# UDP/TCP Server



## Askadi (9. Jan 2011)

Hallo...

habe ein Problem und zwar muss ich einen Server und Client programmieren. 
Beim Client soll man einstellen können ob man mit UDP oder TCP senden will.
Und der Server MUSS UDP und TCP empfangen können.

TCP funktioniert bestens!

Habe nun aber Probleme mit UDP um genau zu sein weiss ich nicht wie ich es richtig in den Server integrieren soll denn wenn ich in der

while(true)
{
}

an den Punkt komme wo es darum geht das packet zu empfangen

dSocket.recieve(packet);

bleibt der Server praktisch stehn und wartet solang bis er ein UDP packet bekommt.
Das bedeutet aber leider das in der Zeit nichts mehr über TCP läuft.

______________________________________


Meine Idee wäre den recieve irendwie nach ner Zeit zu beenden wenn das möglich ist aber hab leider keine Ahnung wie.
Evtl macht man sowas auch ganz anders wäre toll wenn mir jemand weiterhelfen kann.


MfG
Askadi


----------



## XHelp (9. Jan 2011)

der TCP-Server und UDP-Server sollten als unabhängige Threads nebeneinander laufen.


----------



## Askadi (9. Jan 2011)

Meinste damit es ist möglich 2 endlosschleifen paralell zueinander laufen zu haben ?

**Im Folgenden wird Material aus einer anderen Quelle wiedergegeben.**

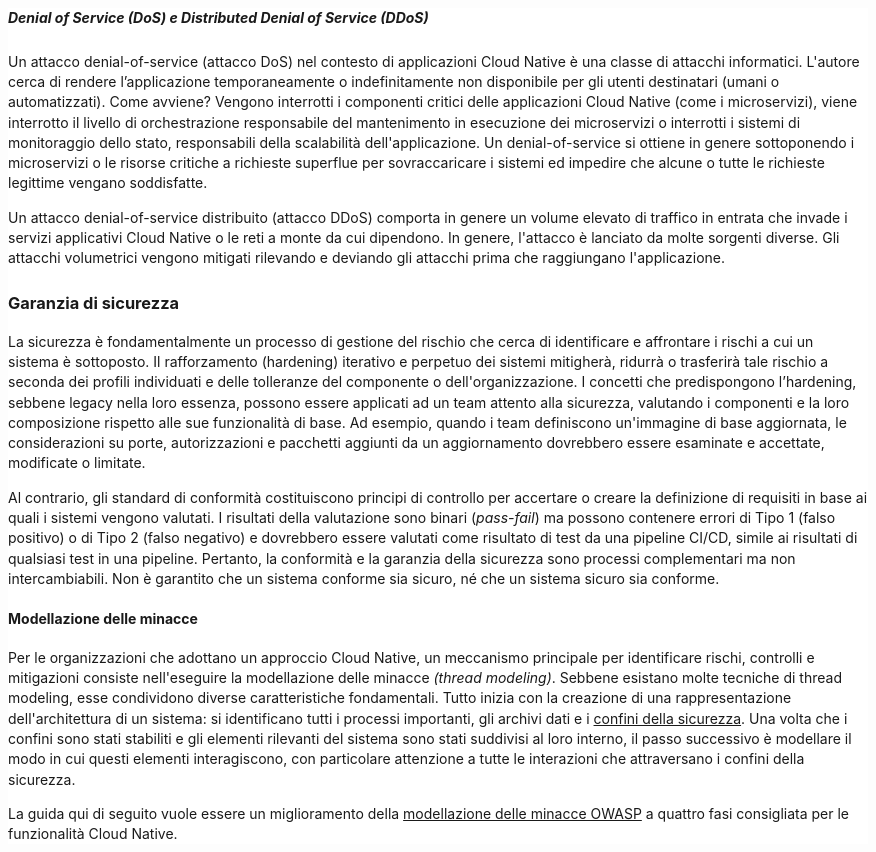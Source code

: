 ##### Denial of Service (DoS) e Distributed Denial of Service (DDoS)

Un attacco denial-of-service (attacco DoS) nel contesto di applicazioni Cloud Native è una classe di attacchi informatici. L'autore cerca di rendere l’applicazione temporaneamente o indefinitamente non disponibile per gli utenti destinatari (umani o automatizzati). Come avviene? Vengono interrotti i componenti critici delle applicazioni Cloud Native (come i microservizi), viene interrotto il livello di orchestrazione responsabile del mantenimento in esecuzione dei microservizi o interrotti i sistemi di monitoraggio dello stato, responsabili della scalabilità dell'applicazione. Un denial-of-service si ottiene in genere sottoponendo i microservizi o le risorse critiche a richieste superflue per sovraccaricare i sistemi ed impedire che alcune o tutte le richieste legittime vengano soddisfatte.

Un attacco denial-of-service distribuito (attacco DDoS) comporta in genere un volume elevato di traffico in entrata che invade i servizi applicativi Cloud Native o le reti a monte da cui dipendono. In genere, l'attacco è lanciato da molte sorgenti diverse. Gli attacchi volumetrici vengono mitigati rilevando e deviando gli attacchi prima che raggiungano l'applicazione.

### Garanzia di sicurezza

La sicurezza è fondamentalmente un processo di gestione del rischio che cerca di identificare e affrontare i rischi a cui un sistema è sottoposto. Il rafforzamento (hardening) iterativo e perpetuo dei sistemi mitigherà, ridurrà o trasferirà tale rischio a seconda dei profili individuati e delle tolleranze del componente o dell'organizzazione. I concetti che predispongono l’hardening, sebbene legacy nella loro essenza, possono essere applicati ad un team attento alla sicurezza, valutando i componenti e la loro composizione rispetto alle sue funzionalità di base. Ad esempio, quando i team definiscono un'immagine di base aggiornata, le considerazioni su porte, autorizzazioni e pacchetti aggiunti da un aggiornamento dovrebbero essere esaminate e accettate, modificate o limitate.

Al contrario, gli standard di conformità costituiscono principi di controllo per accertare o creare la definizione di requisiti in base ai quali i sistemi vengono valutati. I risultati della valutazione sono binari (_pass-fail_) ma possono contenere errori di Tipo 1 (falso positivo) o di Tipo 2 (falso negativo) e dovrebbero essere valutati come risultato di test da una pipeline CI/CD, simile ai risultati di qualsiasi test in una pipeline. Pertanto, la conformità e la garanzia della sicurezza sono processi complementari ma non intercambiabili. Non è garantito che un sistema conforme sia sicuro, né che un sistema sicuro sia conforme.

#### Modellazione delle minacce

Per le organizzazioni che adottano un approccio Cloud Native, un meccanismo principale per identificare rischi, controlli e mitigazioni consiste nell'eseguire la modellazione delle minacce _(thread modeling)_. Sebbene esistano molte tecniche di thread modeling, esse condividono diverse caratteristiche fondamentali. Tutto inizia con la creazione di una rappresentazione dell'architettura di un sistema: si identificano tutti i processi importanti, gli archivi dati e i [confini della sicurezza](https://www.oreilly.com/library/view/cissp-certified-information/9780470276884/9780470276884_security_boundaries.html). Una volta che i confini sono stati stabiliti e gli elementi rilevanti del sistema sono stati suddivisi al loro interno, il passo successivo è modellare il modo in cui questi elementi interagiscono, con particolare attenzione a tutte le interazioni che attraversano i confini della sicurezza.

La guida qui di seguito vuole essere un miglioramento della [modellazione delle minacce OWASP](https://owasp.org/www-community/Threat_Modeling) a quattro fasi consigliata per le funzionalità Cloud Native.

Und wenn ja hasste vll nen Ansatz Code des Threads da ich mich damit nicht so auskenn ich denk den echten Code könnte ich ja dann selber reinbringen...


----------



## XHelp (9. Jan 2011)

2 Klassen die jeweils von einem Thread erben und die deine Server darstellen. In einer anderen Klasse erstellst du einfach jeweils eine Instanz davon.


----------



## Askadi (10. Jan 2011)

Ok danke habe das soweit jetz realisiert habe jetz noch ein Problem und ich komm nicht drauf wie ich das realisieren kann.

Habe jetzt also:

Server.java (mit der main Methode)

und 

Server_TCP (erbt von Thread)
Server_UDP (erbt von Thread)

in der Server.java hatte ich bisher eine JTextArea in der ich mit .append(); statt mit system.out.print meine Ausgaben ausgegeben habe jetzt frage ich mich allerdings wie ich auf dieser JTextArea die Ausgaben von den anderen Klassen bzw. von den Thread bekomme...


MfG
Askadi


----------



## XHelp (10. Jan 2011)

Du könntest einen eigenen Listener schreiben, den du von der GUI aus an den Servern anbindest, wenn wenn eine Nachricht kommt, dann feuern die Server ein Event ab.


----------



## Askadi (10. Jan 2011)

Ok das wars läuft jetzt alles so wie ich es mir vorgestellt hab danke für deine Hilfe  hasste gut gemacht.


----------